#### [Instructions for the task]
Report how many lines of the material contain the string "Hamiltonian". Add nothing beyond the number.

#### [Supplied data]
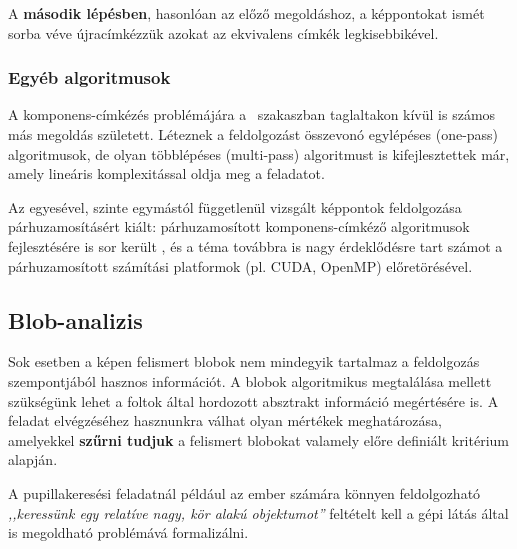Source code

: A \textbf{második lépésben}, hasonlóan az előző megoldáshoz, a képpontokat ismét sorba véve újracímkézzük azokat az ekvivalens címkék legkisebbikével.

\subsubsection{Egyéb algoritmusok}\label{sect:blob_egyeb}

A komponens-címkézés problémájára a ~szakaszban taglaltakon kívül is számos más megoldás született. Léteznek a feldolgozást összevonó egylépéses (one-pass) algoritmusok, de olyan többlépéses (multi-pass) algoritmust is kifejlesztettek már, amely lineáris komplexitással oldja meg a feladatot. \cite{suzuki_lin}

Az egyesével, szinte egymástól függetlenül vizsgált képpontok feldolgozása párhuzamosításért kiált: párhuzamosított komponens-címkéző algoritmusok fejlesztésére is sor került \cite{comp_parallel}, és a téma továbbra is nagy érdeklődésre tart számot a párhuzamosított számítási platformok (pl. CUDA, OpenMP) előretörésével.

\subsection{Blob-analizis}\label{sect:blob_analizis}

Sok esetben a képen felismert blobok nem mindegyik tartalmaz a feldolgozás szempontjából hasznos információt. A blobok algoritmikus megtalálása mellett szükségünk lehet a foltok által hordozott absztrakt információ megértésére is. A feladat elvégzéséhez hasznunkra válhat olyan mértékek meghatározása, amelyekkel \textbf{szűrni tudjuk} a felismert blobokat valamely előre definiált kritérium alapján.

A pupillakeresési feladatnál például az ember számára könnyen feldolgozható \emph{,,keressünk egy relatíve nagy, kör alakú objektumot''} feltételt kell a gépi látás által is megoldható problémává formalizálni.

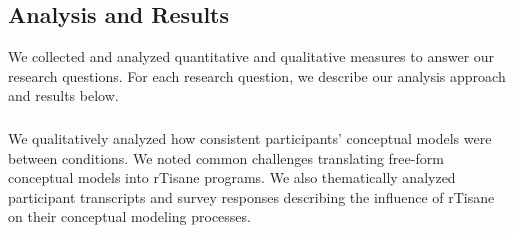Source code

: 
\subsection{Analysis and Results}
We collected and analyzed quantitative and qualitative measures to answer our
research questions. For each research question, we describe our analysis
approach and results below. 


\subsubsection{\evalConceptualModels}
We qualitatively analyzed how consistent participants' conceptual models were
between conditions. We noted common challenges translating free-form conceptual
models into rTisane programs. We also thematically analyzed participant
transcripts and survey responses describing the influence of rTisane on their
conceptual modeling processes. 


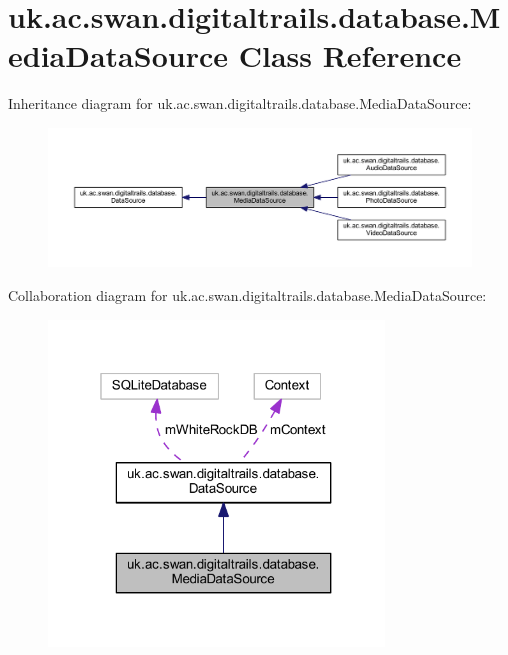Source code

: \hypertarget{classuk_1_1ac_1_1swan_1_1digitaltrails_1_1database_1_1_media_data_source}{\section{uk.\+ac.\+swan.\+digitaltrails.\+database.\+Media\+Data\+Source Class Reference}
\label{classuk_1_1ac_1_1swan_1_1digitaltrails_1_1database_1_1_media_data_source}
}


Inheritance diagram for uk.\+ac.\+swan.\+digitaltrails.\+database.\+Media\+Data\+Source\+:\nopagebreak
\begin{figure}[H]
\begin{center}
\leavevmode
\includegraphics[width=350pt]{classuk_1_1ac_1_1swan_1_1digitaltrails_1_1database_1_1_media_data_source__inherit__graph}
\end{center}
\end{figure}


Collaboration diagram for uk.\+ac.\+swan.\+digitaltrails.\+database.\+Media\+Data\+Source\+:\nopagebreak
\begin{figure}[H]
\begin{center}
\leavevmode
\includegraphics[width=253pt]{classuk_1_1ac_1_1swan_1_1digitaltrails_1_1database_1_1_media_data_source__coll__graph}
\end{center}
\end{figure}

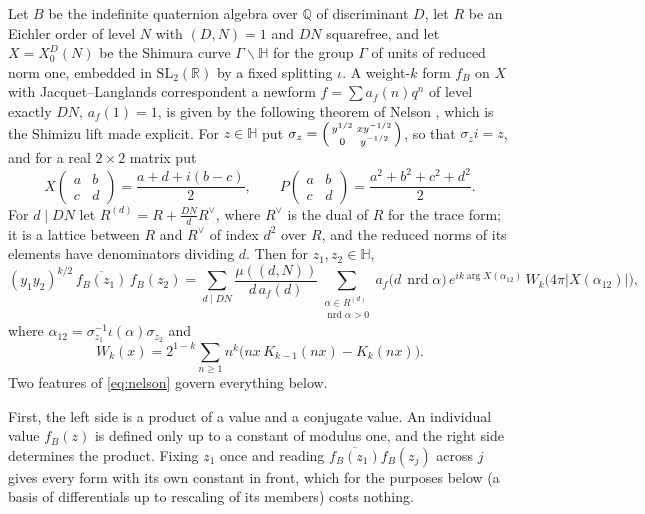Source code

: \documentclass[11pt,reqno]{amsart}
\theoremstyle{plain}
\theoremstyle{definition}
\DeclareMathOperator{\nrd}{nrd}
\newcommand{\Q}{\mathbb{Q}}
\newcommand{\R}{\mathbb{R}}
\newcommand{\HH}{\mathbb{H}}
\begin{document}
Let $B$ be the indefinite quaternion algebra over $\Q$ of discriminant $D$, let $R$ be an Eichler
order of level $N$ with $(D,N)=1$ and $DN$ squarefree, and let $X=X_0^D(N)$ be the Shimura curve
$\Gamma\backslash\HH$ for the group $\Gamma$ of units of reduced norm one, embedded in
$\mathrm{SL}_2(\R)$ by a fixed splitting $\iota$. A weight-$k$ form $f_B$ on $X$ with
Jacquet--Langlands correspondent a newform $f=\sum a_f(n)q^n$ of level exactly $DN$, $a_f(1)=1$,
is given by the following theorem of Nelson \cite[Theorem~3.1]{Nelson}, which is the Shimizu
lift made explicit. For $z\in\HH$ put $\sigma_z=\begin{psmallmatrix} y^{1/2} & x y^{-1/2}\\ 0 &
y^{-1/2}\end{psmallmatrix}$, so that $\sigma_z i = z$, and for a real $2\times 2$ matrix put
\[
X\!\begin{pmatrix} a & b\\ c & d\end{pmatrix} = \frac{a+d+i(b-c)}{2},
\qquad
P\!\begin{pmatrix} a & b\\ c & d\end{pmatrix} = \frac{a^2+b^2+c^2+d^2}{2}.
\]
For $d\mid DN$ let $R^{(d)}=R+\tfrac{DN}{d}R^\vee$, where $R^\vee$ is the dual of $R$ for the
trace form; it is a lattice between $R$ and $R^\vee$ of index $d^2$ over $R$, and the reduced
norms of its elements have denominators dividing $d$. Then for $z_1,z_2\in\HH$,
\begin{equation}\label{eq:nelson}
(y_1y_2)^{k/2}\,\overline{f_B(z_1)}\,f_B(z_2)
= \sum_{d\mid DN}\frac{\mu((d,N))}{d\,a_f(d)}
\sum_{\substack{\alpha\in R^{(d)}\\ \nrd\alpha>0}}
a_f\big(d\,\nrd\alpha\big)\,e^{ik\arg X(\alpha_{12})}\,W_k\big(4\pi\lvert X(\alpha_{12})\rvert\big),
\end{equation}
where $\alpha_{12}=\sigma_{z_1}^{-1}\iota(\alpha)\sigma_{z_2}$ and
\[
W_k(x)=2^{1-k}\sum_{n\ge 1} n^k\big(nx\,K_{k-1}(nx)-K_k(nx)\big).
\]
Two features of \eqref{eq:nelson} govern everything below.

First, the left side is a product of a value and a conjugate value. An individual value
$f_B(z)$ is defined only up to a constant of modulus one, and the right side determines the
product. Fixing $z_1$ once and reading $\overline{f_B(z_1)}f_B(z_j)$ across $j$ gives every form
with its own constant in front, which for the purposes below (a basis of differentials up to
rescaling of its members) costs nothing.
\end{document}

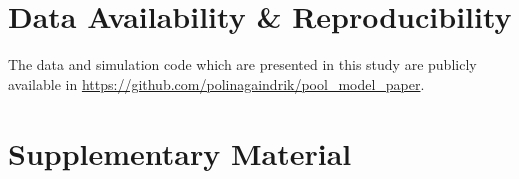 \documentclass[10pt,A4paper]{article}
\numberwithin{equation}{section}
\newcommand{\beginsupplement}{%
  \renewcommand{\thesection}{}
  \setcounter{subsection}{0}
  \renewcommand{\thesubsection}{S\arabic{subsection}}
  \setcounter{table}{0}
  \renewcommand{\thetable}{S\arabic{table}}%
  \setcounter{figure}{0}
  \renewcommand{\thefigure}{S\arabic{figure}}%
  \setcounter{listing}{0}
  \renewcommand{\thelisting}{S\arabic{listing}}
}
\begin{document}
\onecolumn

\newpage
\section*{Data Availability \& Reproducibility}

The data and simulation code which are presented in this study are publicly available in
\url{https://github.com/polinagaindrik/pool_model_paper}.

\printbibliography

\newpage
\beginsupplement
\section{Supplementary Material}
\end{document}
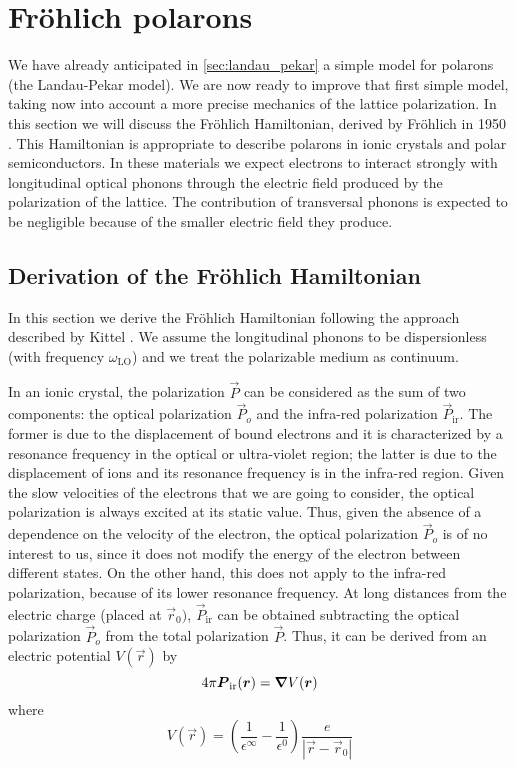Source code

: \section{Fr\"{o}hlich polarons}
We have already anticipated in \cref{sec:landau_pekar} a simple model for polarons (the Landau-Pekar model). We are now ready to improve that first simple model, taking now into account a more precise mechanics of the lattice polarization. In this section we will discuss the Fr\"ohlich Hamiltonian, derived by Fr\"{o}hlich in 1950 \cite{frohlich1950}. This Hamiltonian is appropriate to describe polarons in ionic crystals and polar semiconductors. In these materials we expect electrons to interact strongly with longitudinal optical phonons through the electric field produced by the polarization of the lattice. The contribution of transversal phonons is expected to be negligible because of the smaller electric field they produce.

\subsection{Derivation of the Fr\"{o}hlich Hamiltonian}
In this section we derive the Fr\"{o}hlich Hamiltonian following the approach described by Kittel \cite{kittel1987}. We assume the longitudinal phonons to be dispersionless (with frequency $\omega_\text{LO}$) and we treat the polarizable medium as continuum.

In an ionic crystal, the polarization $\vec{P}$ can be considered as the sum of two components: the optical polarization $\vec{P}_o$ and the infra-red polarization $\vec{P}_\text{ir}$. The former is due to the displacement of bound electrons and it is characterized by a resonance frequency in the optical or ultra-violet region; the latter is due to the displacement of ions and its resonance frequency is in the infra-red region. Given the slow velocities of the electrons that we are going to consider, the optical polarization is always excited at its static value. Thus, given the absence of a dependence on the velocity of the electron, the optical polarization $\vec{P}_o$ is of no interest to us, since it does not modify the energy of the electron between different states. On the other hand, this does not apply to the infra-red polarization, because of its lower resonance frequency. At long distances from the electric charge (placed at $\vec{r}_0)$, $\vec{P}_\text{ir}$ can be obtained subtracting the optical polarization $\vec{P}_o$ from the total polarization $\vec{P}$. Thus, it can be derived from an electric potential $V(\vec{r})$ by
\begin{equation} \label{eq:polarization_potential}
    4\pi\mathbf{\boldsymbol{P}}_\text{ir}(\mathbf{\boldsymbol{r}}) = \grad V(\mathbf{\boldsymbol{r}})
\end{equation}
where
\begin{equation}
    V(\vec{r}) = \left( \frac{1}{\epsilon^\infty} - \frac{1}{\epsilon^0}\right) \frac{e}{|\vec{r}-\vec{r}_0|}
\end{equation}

#### [Task answer]
3